» Task description:
Your task is to copy all of the data exactly.

» Data listing:
Start of Block

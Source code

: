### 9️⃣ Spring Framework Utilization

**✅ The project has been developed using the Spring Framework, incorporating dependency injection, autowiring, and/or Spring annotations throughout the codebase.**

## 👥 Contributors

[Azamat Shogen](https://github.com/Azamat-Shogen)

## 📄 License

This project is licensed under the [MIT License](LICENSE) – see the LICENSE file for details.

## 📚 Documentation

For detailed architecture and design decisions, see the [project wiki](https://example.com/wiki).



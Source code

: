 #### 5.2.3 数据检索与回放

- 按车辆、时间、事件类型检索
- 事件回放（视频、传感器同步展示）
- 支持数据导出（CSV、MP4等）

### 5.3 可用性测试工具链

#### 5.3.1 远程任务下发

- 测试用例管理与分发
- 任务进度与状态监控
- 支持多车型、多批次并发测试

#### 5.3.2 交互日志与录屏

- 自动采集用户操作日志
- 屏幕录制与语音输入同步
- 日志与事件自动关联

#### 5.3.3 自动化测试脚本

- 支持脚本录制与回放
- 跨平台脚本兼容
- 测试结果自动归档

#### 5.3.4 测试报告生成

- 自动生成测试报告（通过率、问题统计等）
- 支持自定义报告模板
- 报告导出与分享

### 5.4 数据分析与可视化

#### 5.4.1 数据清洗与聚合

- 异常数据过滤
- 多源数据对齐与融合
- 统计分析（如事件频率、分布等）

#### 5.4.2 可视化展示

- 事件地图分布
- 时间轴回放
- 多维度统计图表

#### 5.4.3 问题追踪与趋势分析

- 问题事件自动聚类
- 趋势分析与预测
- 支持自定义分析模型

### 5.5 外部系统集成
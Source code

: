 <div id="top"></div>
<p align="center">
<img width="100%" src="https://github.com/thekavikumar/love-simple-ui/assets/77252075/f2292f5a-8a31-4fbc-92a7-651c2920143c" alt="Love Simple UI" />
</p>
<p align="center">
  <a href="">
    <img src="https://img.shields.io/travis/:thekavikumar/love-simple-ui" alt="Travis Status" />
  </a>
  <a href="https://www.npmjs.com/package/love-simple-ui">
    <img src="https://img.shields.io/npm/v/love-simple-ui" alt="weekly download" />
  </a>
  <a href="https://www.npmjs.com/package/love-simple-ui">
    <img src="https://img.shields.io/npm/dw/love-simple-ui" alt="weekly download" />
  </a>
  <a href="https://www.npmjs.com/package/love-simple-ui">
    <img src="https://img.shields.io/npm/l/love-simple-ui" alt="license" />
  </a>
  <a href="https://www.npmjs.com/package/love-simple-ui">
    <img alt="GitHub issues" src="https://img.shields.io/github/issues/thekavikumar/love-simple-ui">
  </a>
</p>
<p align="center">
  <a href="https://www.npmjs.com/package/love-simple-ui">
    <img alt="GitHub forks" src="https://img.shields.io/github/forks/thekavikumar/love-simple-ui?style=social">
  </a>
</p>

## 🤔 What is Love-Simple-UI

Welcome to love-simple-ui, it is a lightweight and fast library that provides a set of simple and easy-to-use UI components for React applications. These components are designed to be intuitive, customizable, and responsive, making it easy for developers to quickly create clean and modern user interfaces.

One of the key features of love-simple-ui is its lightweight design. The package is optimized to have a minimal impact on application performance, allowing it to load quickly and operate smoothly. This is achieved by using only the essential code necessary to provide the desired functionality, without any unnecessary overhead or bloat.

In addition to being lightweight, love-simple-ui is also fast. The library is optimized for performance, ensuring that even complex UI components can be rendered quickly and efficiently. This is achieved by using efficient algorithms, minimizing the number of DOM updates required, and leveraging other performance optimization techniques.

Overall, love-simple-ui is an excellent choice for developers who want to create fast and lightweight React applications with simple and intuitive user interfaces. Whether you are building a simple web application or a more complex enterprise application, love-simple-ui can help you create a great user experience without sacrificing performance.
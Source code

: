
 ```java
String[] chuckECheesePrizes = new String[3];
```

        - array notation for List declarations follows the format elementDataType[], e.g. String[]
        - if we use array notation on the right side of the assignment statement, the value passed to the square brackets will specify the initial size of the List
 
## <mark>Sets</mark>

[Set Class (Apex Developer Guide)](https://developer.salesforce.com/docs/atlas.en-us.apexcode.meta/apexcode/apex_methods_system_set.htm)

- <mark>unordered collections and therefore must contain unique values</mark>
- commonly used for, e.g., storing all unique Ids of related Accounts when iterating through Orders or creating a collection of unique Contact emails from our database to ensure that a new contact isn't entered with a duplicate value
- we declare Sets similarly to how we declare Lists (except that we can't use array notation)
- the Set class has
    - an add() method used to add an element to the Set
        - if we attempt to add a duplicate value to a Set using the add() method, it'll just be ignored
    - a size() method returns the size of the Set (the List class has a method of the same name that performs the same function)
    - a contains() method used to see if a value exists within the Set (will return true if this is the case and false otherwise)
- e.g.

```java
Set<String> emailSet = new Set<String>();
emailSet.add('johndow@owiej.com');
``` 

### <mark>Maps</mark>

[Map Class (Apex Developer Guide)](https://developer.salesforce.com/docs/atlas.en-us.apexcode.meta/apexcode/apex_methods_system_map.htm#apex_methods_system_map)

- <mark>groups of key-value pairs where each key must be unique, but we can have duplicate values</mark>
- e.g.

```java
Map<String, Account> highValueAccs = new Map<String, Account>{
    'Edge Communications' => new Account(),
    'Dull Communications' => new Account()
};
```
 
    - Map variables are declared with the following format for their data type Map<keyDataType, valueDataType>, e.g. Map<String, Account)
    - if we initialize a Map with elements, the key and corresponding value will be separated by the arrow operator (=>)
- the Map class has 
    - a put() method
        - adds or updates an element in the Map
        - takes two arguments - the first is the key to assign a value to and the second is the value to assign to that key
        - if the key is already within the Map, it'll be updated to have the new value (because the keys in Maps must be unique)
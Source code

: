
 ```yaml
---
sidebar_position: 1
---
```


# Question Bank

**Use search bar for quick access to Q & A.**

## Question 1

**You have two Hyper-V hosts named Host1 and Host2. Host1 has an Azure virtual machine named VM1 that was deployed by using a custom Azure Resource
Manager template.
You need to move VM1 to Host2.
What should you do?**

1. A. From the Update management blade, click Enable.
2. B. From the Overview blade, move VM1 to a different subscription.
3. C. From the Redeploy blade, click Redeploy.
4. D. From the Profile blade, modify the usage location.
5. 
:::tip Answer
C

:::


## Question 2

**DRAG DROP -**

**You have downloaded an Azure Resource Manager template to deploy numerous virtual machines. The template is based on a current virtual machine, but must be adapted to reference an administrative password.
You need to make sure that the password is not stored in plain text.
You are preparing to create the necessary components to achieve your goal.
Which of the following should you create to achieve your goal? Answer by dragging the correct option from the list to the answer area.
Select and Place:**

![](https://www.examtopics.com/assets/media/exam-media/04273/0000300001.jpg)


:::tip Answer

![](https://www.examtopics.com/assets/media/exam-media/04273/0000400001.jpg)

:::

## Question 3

End of Block

» Response box:
Source code

:### 9️⃣ Spring Framework Utilization

**✅ The project has been developed using the Spring Framework, incorporating dependency injection, autowiring, and/or Spring annotations throughout the codebase.**

## 👥 Contributors

[Azamat Shogen](https://github.com/Azamat-Shogen)

## 📄 License

This project is licensed under the [MIT License](LICENSE) – see the LICENSE file for details.

## 📚 Documentation

For detailed architecture and design decisions, see the [project wiki](https://example.com/wiki).



Source code

: #### 5.2.3 数据检索与回放

- 按车辆、时间、事件类型检索
- 事件回放（视频、传感器同步展示）
- 支持数据导出（CSV、MP4等）

### 5.3 可用性测试工具链

#### 5.3.1 远程任务下发

- 测试用例管理与分发
- 任务进度与状态监控
- 支持多车型、多批次并发测试

#### 5.3.2 交互日志与录屏

- 自动采集用户操作日志
- 屏幕录制与语音输入同步
- 日志与事件自动关联

#### 5.3.3 自动化测试脚本

- 支持脚本录制与回放
- 跨平台脚本兼容
- 测试结果自动归档

#### 5.3.4 测试报告生成

- 自动生成测试报告（通过率、问题统计等）
- 支持自定义报告模板
- 报告导出与分享

### 5.4 数据分析与可视化

#### 5.4.1 数据清洗与聚合

- 异常数据过滤
- 多源数据对齐与融合
- 统计分析（如事件频率、分布等）

#### 5.4.2 可视化展示

- 事件地图分布
- 时间轴回放
- 多维度统计图表

#### 5.4.3 问题追踪与趋势分析

- 问题事件自动聚类
- 趋势分析与预测
- 支持自定义分析模型

### 5.5 外部系统集成
Source code

: <div id="top"></div>
<p align="center">
<img width="100%" src="https://github.com/thekavikumar/love-simple-ui/assets/77252075/f2292f5a-8a31-4fbc-92a7-651c2920143c" alt="Love Simple UI" />
</p>
<p align="center">
  <a href="">
    <img src="https://img.shields.io/travis/:thekavikumar/love-simple-ui" alt="Travis Status" />
  </a>
  <a href="https://www.npmjs.com/package/love-simple-ui">
    <img src="https://img.shields.io/npm/v/love-simple-ui" alt="weekly download" />
  </a>
  <a href="https://www.npmjs.com/package/love-simple-ui">
    <img src="https://img.shields.io/npm/dw/love-simple-ui" alt="weekly download" />
  </a>
  <a href="https://www.npmjs.com/package/love-simple-ui">
    <img src="https://img.shields.io/npm/l/love-simple-ui" alt="license" />
  </a>
  <a href="https://www.npmjs.com/package/love-simple-ui">
    <img alt="GitHub issues" src="https://img.shields.io/github/issues/thekavikumar/love-simple-ui">
  </a>
</p>
<p align="center">
  <a href="https://www.npmjs.com/package/love-simple-ui">
    <img alt="GitHub forks" src="https://img.shields.io/github/forks/thekavikumar/love-simple-ui?style=social">
  </a>
</p>

## 🤔 What is Love-Simple-UI

Welcome to love-simple-ui, it is a lightweight and fast library that provides a set of simple and easy-to-use UI components for React applications. These components are designed to be intuitive, customizable, and responsive, making it easy for developers to quickly create clean and modern user interfaces.

One of the key features of love-simple-ui is its lightweight design. The package is optimized to have a minimal impact on application performance, allowing it to load quickly and operate smoothly. This is achieved by using only the essential code necessary to provide the desired functionality, without any unnecessary overhead or bloat.

In addition to being lightweight, love-simple-ui is also fast. The library is optimized for performance, ensuring that even complex UI components can be rendered quickly and efficiently. This is achieved by using efficient algorithms, minimizing the number of DOM updates required, and leveraging other performance optimization techniques.

Overall, love-simple-ui is an excellent choice for developers who want to create fast and lightweight React applications with simple and intuitive user interfaces. Whether you are building a simple web application or a more complex enterprise application, love-simple-ui can help you create a great user experience without sacrificing performance.
Source code

:
 ```java
String[] chuckECheesePrizes = new String[3];
```

        - array notation for List declarations follows the format elementDataType[], e.g. String[]
        - if we use array notation on the right side of the assignment statement, the value passed to the square brackets will specify the initial size of the List
 
## <mark>Sets</mark>

[Set Class (Apex Developer Guide)](https://developer.salesforce.com/docs/atlas.en-us.apexcode.meta/apexcode/apex_methods_system_set.htm)

- <mark>unordered collections and therefore must contain unique values</mark>
- commonly used for, e.g., storing all unique Ids of related Accounts when iterating through Orders or creating a collection of unique Contact emails from our database to ensure that a new contact isn't entered with a duplicate value
- we declare Sets similarly to how we declare Lists (except that we can't use array notation)
- the Set class has
    - an add() method used to add an element to the Set
        - if we attempt to add a duplicate value to a Set using the add() method, it'll just be ignored
    - a size() method returns the size of the Set (the List class has a method of the same name that performs the same function)
    - a contains() method used to see if a value exists within the Set (will return true if this is the case and false otherwise)
- e.g.

```java
Set<String> emailSet = new Set<String>();
emailSet.add('johndow@owiej.com');
``` 

### <mark>Maps</mark>

[Map Class (Apex Developer Guide)](https://developer.salesforce.com/docs/atlas.en-us.apexcode.meta/apexcode/apex_methods_system_map.htm#apex_methods_system_map)

- <mark>groups of key-value pairs where each key must be unique, but we can have duplicate values</mark>
- e.g.

```java
Map<String, Account> highValueAccs = new Map<String, Account>{
    'Edge Communications' => new Account(),
    'Dull Communications' => new Account()
};
```
 
    - Map variables are declared with the following format for their data type Map<keyDataType, valueDataType>, e.g. Map<String, Account)
    - if we initialize a Map with elements, the key and corresponding value will be separated by the arrow operator (=>)
- the Map class has 
    - a put() method
        - adds or updates an element in the Map
        - takes two arguments - the first is the key to assign a value to and the second is the value to assign to that key
        - if the key is already within the Map, it'll be updated to have the new value (because the keys in Maps must be unique)
Source code

:
 ```yaml
---
sidebar_position: 1
---
```


# Question Bank

**Use search bar for quick access to Q & A.**

## Question 1

**You have two Hyper-V hosts named Host1 and Host2. Host1 has an Azure virtual machine named VM1 that was deployed by using a custom Azure Resource
Manager template.
You need to move VM1 to Host2.
What should you do?**

1. A. From the Update management blade, click Enable.
2. B. From the Overview blade, move VM1 to a different subscription.
3. C. From the Redeploy blade, click Redeploy.
4. D. From the Profile blade, modify the usage location.
5. 
:::tip Answer
C

:::


## Question 2

**DRAG DROP -**

**You have downloaded an Azure Resource Manager template to deploy numerous virtual machines. The template is based on a current virtual machine, but must be adapted to reference an administrative password.
You need to make sure that the password is not stored in plain text.
You are preparing to create the necessary components to achieve your goal.
Which of the following should you create to achieve your goal? Answer by dragging the correct option from the list to the answer area.
Select and Place:**

![](https://www.examtopics.com/assets/media/exam-media/04273/0000300001.jpg)


:::tip Answer

![](https://www.examtopics.com/assets/media/exam-media/04273/0000400001.jpg)

:::

## Question 3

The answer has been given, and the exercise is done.